La réforme de l'apprentissage critiquée

L'élargissement de l'apprentissage à tous les niveaux et tous les métiers, comme le recommande le rapport Proglio, remis le 10 décembre 2009 au gouvernement, paraît également nécessaire. "L'apprentissage est majoritairement construit sur un certain nombre de métiers : bâtiment, restauration, artisanat ; on doit conserver ce noyau, mais également investir dans d'autres secteurs, et d'autres niveaux de formation : formations commerciales, services à la personne, métiers du tertiaire", a détaillé Laurent Wauquiez, déplorant qu'à l'heure actuelle, un seul CFA existe dans le domaine touristique. Il faut dire qu'aujourd'hui, 8% seulement des apprentis travaillent dans le secteur tertiaire… Le potentiel est donc là. Mais que ce soient les régions, les CCI ou les CFA, le principe de quotas est majoritairement rejeté.
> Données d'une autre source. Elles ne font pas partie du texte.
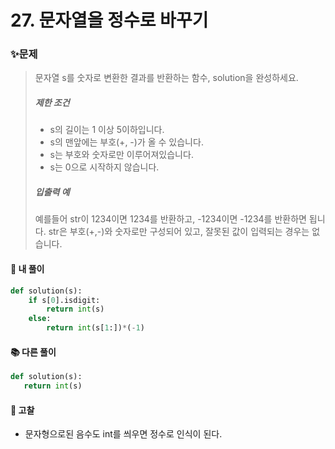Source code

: # 27. 문자열을 정수로 바꾸기

### ✨문제

> 문자열 s를 숫자로 변환한 결과를 반환하는 함수, solution을 완성하세요.
>
> ##### 제한 조건
>
> - s의 길이는 1 이상 5이하입니다.
> - s의 맨앞에는 부호(+, -)가 올 수 있습니다.
> - s는 부호와 숫자로만 이루어져있습니다.
> - s는 0으로 시작하지 않습니다.
>
> ##### 입출력 예
>
> 예를들어 str이 1234이면 1234를 반환하고, -1234이면 -1234를 반환하면 됩니다.
> str은 부호(+,-)와 숫자로만 구성되어 있고, 잘못된 값이 입력되는 경우는 없습니다.



#### 🎈 내 풀이

```python
def solution(s):
    if s[0].isdigit:
        return int(s)
    else:
        return int(s[1:])*(-1)
```



#### **📚 다른 풀이** 

```python
def solution(s):
   return int(s)
```



#### 🧨 고찰

- 문자형으로된 음수도 int를 씌우면 정수로 인식이 된다.

  
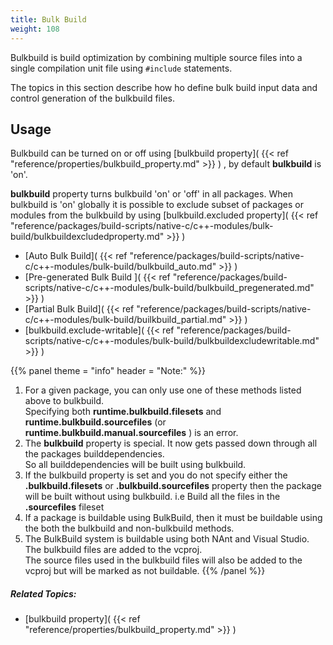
 ```yaml
---
title: Bulk Build
weight: 108
---
```


Bulkbuild is build optimization by combining multiple source files into a single compilation unit file using `#include` statements.

The topics in this section describe how ho define bulk build input data and control generation of the bulkbuild files.

<a name="BulkBuildOverview"></a>
## Usage ##

Bulkbuild can be turned on or off using [bulkbuild property]( {{< ref "reference/properties/bulkbuild_property.md" >}} ) , by default  **bulkbuild** is &#39;on&#39;.

 **bulkbuild** property turns bulkbuild &#39;on&#39; or &#39;off&#39; in all packages. When bulkbuild is &#39;on&#39; globally it is possible to exclude
subset of packages or modules from the bulkbuild by using [bulkbuild.excluded property]( {{< ref "reference/packages/build-scripts/native-c/c++-modules/bulk-build/bulkbuildexcludedproperty.md" >}} ) 

 - [Auto Bulk Build]( {{< ref "reference/packages/build-scripts/native-c/c++-modules/bulk-build/bulkbuild_auto.md" >}} )
 - [Pre-generated Bulk Build ]( {{< ref "reference/packages/build-scripts/native-c/c++-modules/bulk-build/bulkbuild_pregenerated.md" >}} )
 - [Partial Bulk Build]( {{< ref "reference/packages/build-scripts/native-c/c++-modules/bulk-build/builkbuild_partial.md" >}} )
 - [bulkbuild.exclude-writable]( {{< ref "reference/packages/build-scripts/native-c/c++-modules/bulk-build/bulkbuildexcludewritable.md" >}} )




{{% panel theme = "info" header = "Note:" %}}
1. For a given package, you can only use one of these methods listed above to bulkbuild.<br>Specifying both **runtime.bulkbuild.filesets**  and  **runtime.bulkbuild.sourcefiles** (or **runtime.bulkbuild.manual.sourcefiles** ) is an error.
 2. The **bulkbuild** property is special. It now gets passed down through all the packages builddependencies.<br>So all builddependencies will be built using bulkbuild.
 3. If the bulkbuild property is set and you do not specify either the **.bulkbuild.filesets**  or  **.bulkbuild.sourcefiles** property then the package will be built without using bulkbuild. i.e Build all the files in the **.sourcefiles** fileset
 4. If a package is buildable using BulkBuild, then it must be buildable using the both the bulkbuild and non-bulkbuild methods.
 5. The BulkBuild system is buildable using both NAnt and Visual Studio. The bulkbuild files are added to the vcproj.<br>The source files used in the bulkbuild files will also be added to the vcproj but will be marked as not buildable.
{{% /panel %}}

##### Related Topics: #####
-  [bulkbuild property]( {{< ref "reference/properties/bulkbuild_property.md" >}} )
Un principe, abordé dans le rapport Proglio, qui transformerait l'apprentissage non comme une opportunité mais comme une contrainte pour les entreprises… L'ouverture de l'apprentissage à tous les secteurs et à tous les niveaux comporte également un risque : mettre à l'écart les jeunes de niveau de qualification très faible (niveau V). "Il faut maintenir l'apprentissage pour les niveaux V", souligne Nathalie Chappot, en écho à la position du président du Conseil national des missions locales (CNML), Bernard Perrut, qui estime que "ce sont les jeunes les plus éloignés de l'emploi qui devraient être amenés dans cette voie".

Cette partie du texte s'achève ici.